== What you have to do ==
All of the records below need to be written out exactly, but without the pictures.

----- Dataset entries

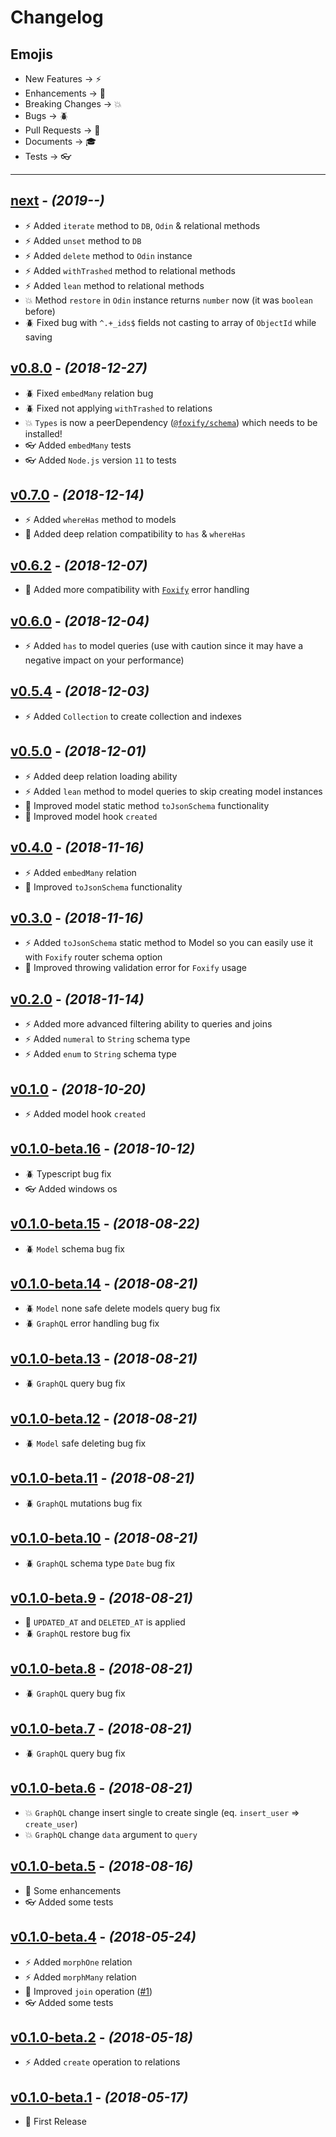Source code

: # Changelog

## Emojis

- New Features -> :zap:
- Enhancements -> :star2:
- Breaking Changes -> :boom:
- Bugs -> :beetle:
- Pull Requests -> :book:
- Documents -> :mortar_board:
- Tests -> :eyeglasses:

---

## [next](https://github.com/foxifyjs/odin/releases/tag/next) - *(2019-__-__)*

- :zap: Added `iterate` method to `DB`, `Odin` & relational methods
- :zap: Added `unset` method to `DB`
- :zap: Added `delete` method to `Odin` instance
- :zap: Added `withTrashed` method to relational methods
- :zap: Added `lean` method to relational methods
- :boom: Method `restore` in `Odin` instance returns `number` now (it was `boolean` before)
- :beetle: Fixed bug with `^.+_ids$` fields not casting to array of `ObjectId` while saving

## [v0.8.0](https://github.com/foxifyjs/odin/releases/tag/v0.8.0) - *(2018-12-27)*

- :beetle: Fixed `embedMany` relation bug
- :beetle: Fixed not applying `withTrashed` to relations
- :boom: `Types` is now a peerDependency ([`@foxify/schema`](https://github.com/foxifyjs/schema)) which needs to be installed!
- :eyeglasses: Added `embedMany` tests
- :eyeglasses: Added `Node.js` version `11` to tests

## [v0.7.0](https://github.com/foxifyjs/odin/releases/tag/v0.7.0) - *(2018-12-14)*

- :zap: Added `whereHas` method to models
- :star2: Added deep relation compatibility to `has` & `whereHas`

## [v0.6.2](https://github.com/foxifyjs/odin/releases/tag/v0.6.2) - *(2018-12-07)*

- :star2: Added more compatibility with [`Foxify`](https://github.com/foxifyjs/foxify) error handling

## [v0.6.0](https://github.com/foxifyjs/odin/releases/tag/v0.6.0) - *(2018-12-04)*

- :zap: Added `has` to model queries (use with caution since it may have a negative impact on your performance)

## [v0.5.4](https://github.com/foxifyjs/odin/releases/tag/v0.5.4) - *(2018-12-03)*

- :zap: Added `Collection` to create collection and indexes

## [v0.5.0](https://github.com/foxifyjs/odin/releases/tag/v0.5.0) - *(2018-12-01)*

- :zap: Added deep relation loading ability
- :zap: Added `lean` method to model queries to skip creating model instances
- :star2: Improved model static method `toJsonSchema` functionality
- :star2: Improved model hook `created`

## [v0.4.0](https://github.com/foxifyjs/odin/releases/tag/v0.4.0) - *(2018-11-16)*

- :zap: Added `embedMany` relation
- :star2: Improved `toJsonSchema` functionality

## [v0.3.0](https://github.com/foxifyjs/odin/releases/tag/v0.3.0) - *(2018-11-16)*

- :zap: Added `toJsonSchema` static method to Model so you can easily use it with `Foxify` router schema option
- :star2: Improved throwing validation error for `Foxify` usage

## [v0.2.0](https://github.com/foxifyjs/odin/releases/tag/v0.2.0) - *(2018-11-14)*

- :zap: Added more advanced filtering ability to queries and joins
- :zap: Added `numeral` to `String` schema type
- :zap: Added `enum` to `String` schema type

## [v0.1.0](https://github.com/foxifyjs/odin/releases/tag/v0.1.0) - *(2018-10-20)*

- :zap: Added model hook `created`

## [v0.1.0-beta.16](https://github.com/foxifyjs/odin/releases/tag/v0.1.0-beta.16) - *(2018-10-12)*

- :beetle: Typescript bug fix
- :eyeglasses: Added windows os

## [v0.1.0-beta.15](https://github.com/foxifyjs/odin/releases/tag/v0.1.0-beta.15) - *(2018-08-22)*

- :beetle: `Model` schema bug fix

## [v0.1.0-beta.14](https://github.com/foxifyjs/odin/releases/tag/v0.1.0-beta.14) - *(2018-08-21)*

- :beetle: `Model` none safe delete models query bug fix
- :beetle: `GraphQL` error handling bug fix

## [v0.1.0-beta.13](https://github.com/foxifyjs/odin/releases/tag/v0.1.0-beta.13) - *(2018-08-21)*

- :beetle: `GraphQL` query bug fix

## [v0.1.0-beta.12](https://github.com/foxifyjs/odin/releases/tag/v0.1.0-beta.12) - *(2018-08-21)*

- :beetle: `Model` safe deleting bug fix

## [v0.1.0-beta.11](https://github.com/foxifyjs/odin/releases/tag/v0.1.0-beta.11) - *(2018-08-21)*

- :beetle: `GraphQL` mutations bug fix

## [v0.1.0-beta.10](https://github.com/foxifyjs/odin/releases/tag/v0.1.0-beta.10) - *(2018-08-21)*

- :beetle: `GraphQL` schema type `Date` bug fix

## [v0.1.0-beta.9](https://github.com/foxifyjs/odin/releases/tag/v0.1.0-beta.9) - *(2018-08-21)*

- :star2: `UPDATED_AT` and `DELETED_AT` is applied
- :beetle: `GraphQL` restore bug fix

## [v0.1.0-beta.8](https://github.com/foxifyjs/odin/releases/tag/v0.1.0-beta.8) - *(2018-08-21)*

- :beetle: `GraphQL` query bug fix

## [v0.1.0-beta.7](https://github.com/foxifyjs/odin/releases/tag/v0.1.0-beta.7) - *(2018-08-21)*

- :beetle: `GraphQL` query bug fix

## [v0.1.0-beta.6](https://github.com/foxifyjs/odin/releases/tag/v0.1.0-beta.6) - *(2018-08-21)*

- :boom: `GraphQL` change insert single to create single (eq. `insert_user` => `create_user`)
- :boom: `GraphQL` change `data` argument to `query`

## [v0.1.0-beta.5](https://github.com/foxifyjs/odin/releases/tag/v0.1.0-beta.5) - *(2018-08-16)*

- :star2: Some enhancements
- :eyeglasses: Added some tests

## [v0.1.0-beta.4](https://github.com/foxifyjs/odin/releases/tag/v0.1.0-beta.4) - *(2018-05-24)*

- :zap: Added `morphOne` relation
- :zap: Added `morphMany` relation
- :star2: Improved `join` operation ([#1](https://github.com/foxifyjs/odin/issues/1))
- :eyeglasses: Added some tests

## [v0.1.0-beta.2](https://github.com/foxifyjs/odin/releases/tag/v0.1.0-beta.2) - *(2018-05-18)*

- :zap: Added `create` operation to relations

## [v0.1.0-beta.1](https://github.com/foxifyjs/odin/releases/tag/v0.1.0-beta.1) - *(2018-05-17)*

- :tada: First Release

----------

== Answer to this exercise ==
Source code

: # Changelog

## Emojis

- New Features -> :zap:
- Enhancements -> :star2:
- Breaking Changes -> :boom:
- Bugs -> :beetle:
- Pull Requests -> :book:
- Documents -> :mortar_board:
- Tests -> :eyeglasses:

---

## [next](https://github.com/foxifyjs/odin/releases/tag/next) - *(2019-__-__)*

- :zap: Added `iterate` method to `DB`, `Odin` & relational methods
- :zap: Added `unset` method to `DB`
- :zap: Added `delete` method to `Odin` instance
- :zap: Added `withTrashed` method to relational methods
- :zap: Added `lean` method to relational methods
- :boom: Method `restore` in `Odin` instance returns `number` now (it was `boolean` before)
- :beetle: Fixed bug with `^.+_ids$` fields not casting to array of `ObjectId` while saving

## [v0.8.0](https://github.com/foxifyjs/odin/releases/tag/v0.8.0) - *(2018-12-27)*

- :beetle: Fixed `embedMany` relation bug
- :beetle: Fixed not applying `withTrashed` to relations
- :boom: `Types` is now a peerDependency ([`@foxify/schema`](https://github.com/foxifyjs/schema)) which needs to be installed!
- :eyeglasses: Added `embedMany` tests
- :eyeglasses: Added `Node.js` version `11` to tests

## [v0.7.0](https://github.com/foxifyjs/odin/releases/tag/v0.7.0) - *(2018-12-14)*

- :zap: Added `whereHas` method to models
- :star2: Added deep relation compatibility to `has` & `whereHas`

## [v0.6.2](https://github.com/foxifyjs/odin/releases/tag/v0.6.2) - *(2018-12-07)*

- :star2: Added more compatibility with [`Foxify`](https://github.com/foxifyjs/foxify) error handling

## [v0.6.0](https://github.com/foxifyjs/odin/releases/tag/v0.6.0) - *(2018-12-04)*

- :zap: Added `has` to model queries (use with caution since it may have a negative impact on your performance)

## [v0.5.4](https://github.com/foxifyjs/odin/releases/tag/v0.5.4) - *(2018-12-03)*

- :zap: Added `Collection` to create collection and indexes

## [v0.5.0](https://github.com/foxifyjs/odin/releases/tag/v0.5.0) - *(2018-12-01)*

- :zap: Added deep relation loading ability
- :zap: Added `lean` method to model queries to skip creating model instances
- :star2: Improved model static method `toJsonSchema` functionality
- :star2: Improved model hook `created`

## [v0.4.0](https://github.com/foxifyjs/odin/releases/tag/v0.4.0) - *(2018-11-16)*

- :zap: Added `embedMany` relation
- :star2: Improved `toJsonSchema` functionality

## [v0.3.0](https://github.com/foxifyjs/odin/releases/tag/v0.3.0) - *(2018-11-16)*

- :zap: Added `toJsonSchema` static method to Model so you can easily use it with `Foxify` router schema option
- :star2: Improved throwing validation error for `Foxify` usage

## [v0.2.0](https://github.com/foxifyjs/odin/releases/tag/v0.2.0) - *(2018-11-14)*

- :zap: Added more advanced filtering ability to queries and joins
- :zap: Added `numeral` to `String` schema type
- :zap: Added `enum` to `String` schema type

## [v0.1.0](https://github.com/foxifyjs/odin/releases/tag/v0.1.0) - *(2018-10-20)*

- :zap: Added model hook `created`

## [v0.1.0-beta.16](https://github.com/foxifyjs/odin/releases/tag/v0.1.0-beta.16) - *(2018-10-12)*

- :beetle: Typescript bug fix
- :eyeglasses: Added windows os

## [v0.1.0-beta.15](https://github.com/foxifyjs/odin/releases/tag/v0.1.0-beta.15) - *(2018-08-22)*

- :beetle: `Model` schema bug fix

## [v0.1.0-beta.14](https://github.com/foxifyjs/odin/releases/tag/v0.1.0-beta.14) - *(2018-08-21)*

- :beetle: `Model` none safe delete models query bug fix
- :beetle: `GraphQL` error handling bug fix

## [v0.1.0-beta.13](https://github.com/foxifyjs/odin/releases/tag/v0.1.0-beta.13) - *(2018-08-21)*

- :beetle: `GraphQL` query bug fix

## [v0.1.0-beta.12](https://github.com/foxifyjs/odin/releases/tag/v0.1.0-beta.12) - *(2018-08-21)*

- :beetle: `Model` safe deleting bug fix

## [v0.1.0-beta.11](https://github.com/foxifyjs/odin/releases/tag/v0.1.0-beta.11) - *(2018-08-21)*

- :beetle: `GraphQL` mutations bug fix

## [v0.1.0-beta.10](https://github.com/foxifyjs/odin/releases/tag/v0.1.0-beta.10) - *(2018-08-21)*

- :beetle: `GraphQL` schema type `Date` bug fix

## [v0.1.0-beta.9](https://github.com/foxifyjs/odin/releases/tag/v0.1.0-beta.9) - *(2018-08-21)*

- :star2: `UPDATED_AT` and `DELETED_AT` is applied
- :beetle: `GraphQL` restore bug fix

## [v0.1.0-beta.8](https://github.com/foxifyjs/odin/releases/tag/v0.1.0-beta.8) - *(2018-08-21)*

- :beetle: `GraphQL` query bug fix

## [v0.1.0-beta.7](https://github.com/foxifyjs/odin/releases/tag/v0.1.0-beta.7) - *(2018-08-21)*

- :beetle: `GraphQL` query bug fix

## [v0.1.0-beta.6](https://github.com/foxifyjs/odin/releases/tag/v0.1.0-beta.6) - *(2018-08-21)*

- :boom: `GraphQL` change insert single to create single (eq. `insert_user` => `create_user`)
- :boom: `GraphQL` change `data` argument to `query`

## [v0.1.0-beta.5](https://github.com/foxifyjs/odin/releases/tag/v0.1.0-beta.5) - *(2018-08-16)*

- :star2: Some enhancements
- :eyeglasses: Added some tests

## [v0.1.0-beta.4](https://github.com/foxifyjs/odin/releases/tag/v0.1.0-beta.4) - *(2018-05-24)*

- :zap: Added `morphOne` relation
- :zap: Added `morphMany` relation
- :star2: Improved `join` operation ([#1](https://github.com/foxifyjs/odin/issues/1))
- :eyeglasses: Added some tests

## [v0.1.0-beta.2](https://github.com/foxifyjs/odin/releases/tag/v0.1.0-beta.2) - *(2018-05-18)*

- :zap: Added `create` operation to relations

## [v0.1.0-beta.1](https://github.com/foxifyjs/odin/releases/tag/v0.1.0-beta.1) - *(2018-05-17)*

- :tada: First Release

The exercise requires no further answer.